- [What you should do]
Write out, as an exact transcription, the line that has "For inquiry of" and each line after it through the end of the data below.
*** Opening Data listing ***
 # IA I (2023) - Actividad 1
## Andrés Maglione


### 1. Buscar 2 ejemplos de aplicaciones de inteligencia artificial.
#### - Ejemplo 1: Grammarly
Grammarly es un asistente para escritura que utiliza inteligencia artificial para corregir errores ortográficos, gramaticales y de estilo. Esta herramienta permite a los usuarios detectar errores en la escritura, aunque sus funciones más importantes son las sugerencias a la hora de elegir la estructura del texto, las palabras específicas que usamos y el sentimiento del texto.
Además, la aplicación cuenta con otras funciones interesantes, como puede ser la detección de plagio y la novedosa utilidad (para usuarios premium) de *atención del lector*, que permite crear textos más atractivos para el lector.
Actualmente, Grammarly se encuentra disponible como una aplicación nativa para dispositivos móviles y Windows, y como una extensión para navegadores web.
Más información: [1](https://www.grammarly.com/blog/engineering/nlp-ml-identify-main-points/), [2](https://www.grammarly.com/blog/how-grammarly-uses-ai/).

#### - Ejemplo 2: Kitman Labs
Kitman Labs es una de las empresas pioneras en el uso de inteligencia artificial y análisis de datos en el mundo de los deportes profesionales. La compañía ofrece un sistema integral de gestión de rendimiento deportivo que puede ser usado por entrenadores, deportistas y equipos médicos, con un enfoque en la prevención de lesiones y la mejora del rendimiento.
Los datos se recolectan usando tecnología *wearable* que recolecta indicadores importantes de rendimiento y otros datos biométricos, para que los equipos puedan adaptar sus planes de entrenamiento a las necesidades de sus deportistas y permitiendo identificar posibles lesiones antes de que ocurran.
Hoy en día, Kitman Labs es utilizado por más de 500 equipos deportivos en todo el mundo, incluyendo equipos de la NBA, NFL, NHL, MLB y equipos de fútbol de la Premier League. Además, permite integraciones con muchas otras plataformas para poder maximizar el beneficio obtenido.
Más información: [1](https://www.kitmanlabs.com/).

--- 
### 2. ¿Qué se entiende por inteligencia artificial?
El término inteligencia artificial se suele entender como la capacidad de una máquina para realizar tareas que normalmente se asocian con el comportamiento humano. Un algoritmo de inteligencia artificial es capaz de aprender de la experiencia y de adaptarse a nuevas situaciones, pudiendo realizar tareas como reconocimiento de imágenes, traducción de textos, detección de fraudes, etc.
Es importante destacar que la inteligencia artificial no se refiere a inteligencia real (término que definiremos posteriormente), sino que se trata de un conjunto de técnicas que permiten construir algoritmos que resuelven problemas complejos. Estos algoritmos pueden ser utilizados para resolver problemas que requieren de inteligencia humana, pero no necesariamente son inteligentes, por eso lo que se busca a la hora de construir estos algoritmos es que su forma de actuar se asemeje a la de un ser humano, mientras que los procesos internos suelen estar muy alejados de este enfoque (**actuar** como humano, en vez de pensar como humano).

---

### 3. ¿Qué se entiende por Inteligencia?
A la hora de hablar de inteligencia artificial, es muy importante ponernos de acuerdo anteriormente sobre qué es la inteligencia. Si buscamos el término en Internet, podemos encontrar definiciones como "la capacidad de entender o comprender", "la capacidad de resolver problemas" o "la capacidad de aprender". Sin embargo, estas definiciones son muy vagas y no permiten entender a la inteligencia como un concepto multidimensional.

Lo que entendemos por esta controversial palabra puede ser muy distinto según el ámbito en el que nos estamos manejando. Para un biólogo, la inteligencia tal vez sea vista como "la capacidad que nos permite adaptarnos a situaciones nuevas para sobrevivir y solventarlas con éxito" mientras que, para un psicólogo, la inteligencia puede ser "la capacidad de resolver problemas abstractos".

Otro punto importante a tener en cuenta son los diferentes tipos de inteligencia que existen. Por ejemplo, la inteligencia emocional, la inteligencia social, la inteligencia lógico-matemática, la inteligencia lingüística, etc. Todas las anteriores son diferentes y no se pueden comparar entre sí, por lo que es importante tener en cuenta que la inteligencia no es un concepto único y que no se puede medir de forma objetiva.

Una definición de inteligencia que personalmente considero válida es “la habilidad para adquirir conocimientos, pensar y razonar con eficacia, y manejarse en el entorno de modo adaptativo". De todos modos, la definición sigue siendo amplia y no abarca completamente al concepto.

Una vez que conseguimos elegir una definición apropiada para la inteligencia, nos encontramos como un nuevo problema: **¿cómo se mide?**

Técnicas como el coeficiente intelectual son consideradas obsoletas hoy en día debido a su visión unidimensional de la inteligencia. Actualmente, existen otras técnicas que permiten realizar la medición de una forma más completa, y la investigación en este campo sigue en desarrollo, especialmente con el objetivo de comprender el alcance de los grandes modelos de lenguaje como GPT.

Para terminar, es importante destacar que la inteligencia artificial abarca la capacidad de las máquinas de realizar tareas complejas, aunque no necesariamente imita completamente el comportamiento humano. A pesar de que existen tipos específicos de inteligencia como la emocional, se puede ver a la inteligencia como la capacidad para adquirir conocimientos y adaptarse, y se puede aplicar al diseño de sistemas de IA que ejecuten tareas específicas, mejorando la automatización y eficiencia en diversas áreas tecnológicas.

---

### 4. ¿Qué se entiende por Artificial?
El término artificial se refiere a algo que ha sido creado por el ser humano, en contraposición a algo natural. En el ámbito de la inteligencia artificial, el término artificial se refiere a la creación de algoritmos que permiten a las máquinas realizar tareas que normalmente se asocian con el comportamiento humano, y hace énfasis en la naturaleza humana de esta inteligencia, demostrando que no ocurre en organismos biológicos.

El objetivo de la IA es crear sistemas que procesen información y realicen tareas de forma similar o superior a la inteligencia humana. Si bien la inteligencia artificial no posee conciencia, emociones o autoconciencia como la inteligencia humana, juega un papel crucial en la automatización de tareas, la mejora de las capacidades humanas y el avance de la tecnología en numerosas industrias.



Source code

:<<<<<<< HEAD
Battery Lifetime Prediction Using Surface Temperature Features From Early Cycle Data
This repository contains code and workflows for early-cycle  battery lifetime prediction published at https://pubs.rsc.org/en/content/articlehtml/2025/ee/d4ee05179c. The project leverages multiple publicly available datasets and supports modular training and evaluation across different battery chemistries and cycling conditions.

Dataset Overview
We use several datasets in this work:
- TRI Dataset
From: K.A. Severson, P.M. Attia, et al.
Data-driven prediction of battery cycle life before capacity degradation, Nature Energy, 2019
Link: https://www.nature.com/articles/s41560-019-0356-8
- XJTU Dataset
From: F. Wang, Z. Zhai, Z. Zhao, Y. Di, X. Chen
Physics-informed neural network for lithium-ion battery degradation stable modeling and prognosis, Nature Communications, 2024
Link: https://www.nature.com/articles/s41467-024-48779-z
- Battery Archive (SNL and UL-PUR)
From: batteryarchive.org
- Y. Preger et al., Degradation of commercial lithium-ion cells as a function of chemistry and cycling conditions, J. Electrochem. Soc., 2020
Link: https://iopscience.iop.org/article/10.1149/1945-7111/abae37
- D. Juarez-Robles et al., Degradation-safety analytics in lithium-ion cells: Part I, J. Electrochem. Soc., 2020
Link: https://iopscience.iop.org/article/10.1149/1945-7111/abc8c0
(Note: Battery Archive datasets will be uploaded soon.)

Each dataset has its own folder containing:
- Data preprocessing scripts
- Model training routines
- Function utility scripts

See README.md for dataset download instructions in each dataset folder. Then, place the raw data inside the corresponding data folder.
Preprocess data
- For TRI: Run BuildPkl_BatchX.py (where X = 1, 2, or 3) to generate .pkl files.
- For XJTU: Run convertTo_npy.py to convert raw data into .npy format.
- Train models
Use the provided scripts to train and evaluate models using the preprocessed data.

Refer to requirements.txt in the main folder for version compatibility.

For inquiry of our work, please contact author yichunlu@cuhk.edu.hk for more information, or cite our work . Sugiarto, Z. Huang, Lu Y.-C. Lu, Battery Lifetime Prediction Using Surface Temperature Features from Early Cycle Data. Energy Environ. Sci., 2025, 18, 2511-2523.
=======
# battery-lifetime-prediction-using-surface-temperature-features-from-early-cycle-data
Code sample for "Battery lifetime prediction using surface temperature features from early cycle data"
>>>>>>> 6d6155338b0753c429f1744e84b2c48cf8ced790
*** Closing Data listing ***
- [Answer to the exercise]
For inquiry of our work, please contact author yichunlu@cuhk.edu.hk for more information, or cite our work . Sugiarto, Z. Huang, Lu Y.-C. Lu, Battery Lifetime Prediction Using Surface Temperature Features from Early Cycle Data. Energy Environ. Sci., 2025, 18, 2511-2523.
=======
# battery-lifetime-prediction-using-surface-temperature-features-from-early-cycle-data
Code sample for "Battery lifetime prediction using surface temperature features from early cycle data"
>>>>>>> 6d6155338b0753c429f1744e84b2c48cf8ced790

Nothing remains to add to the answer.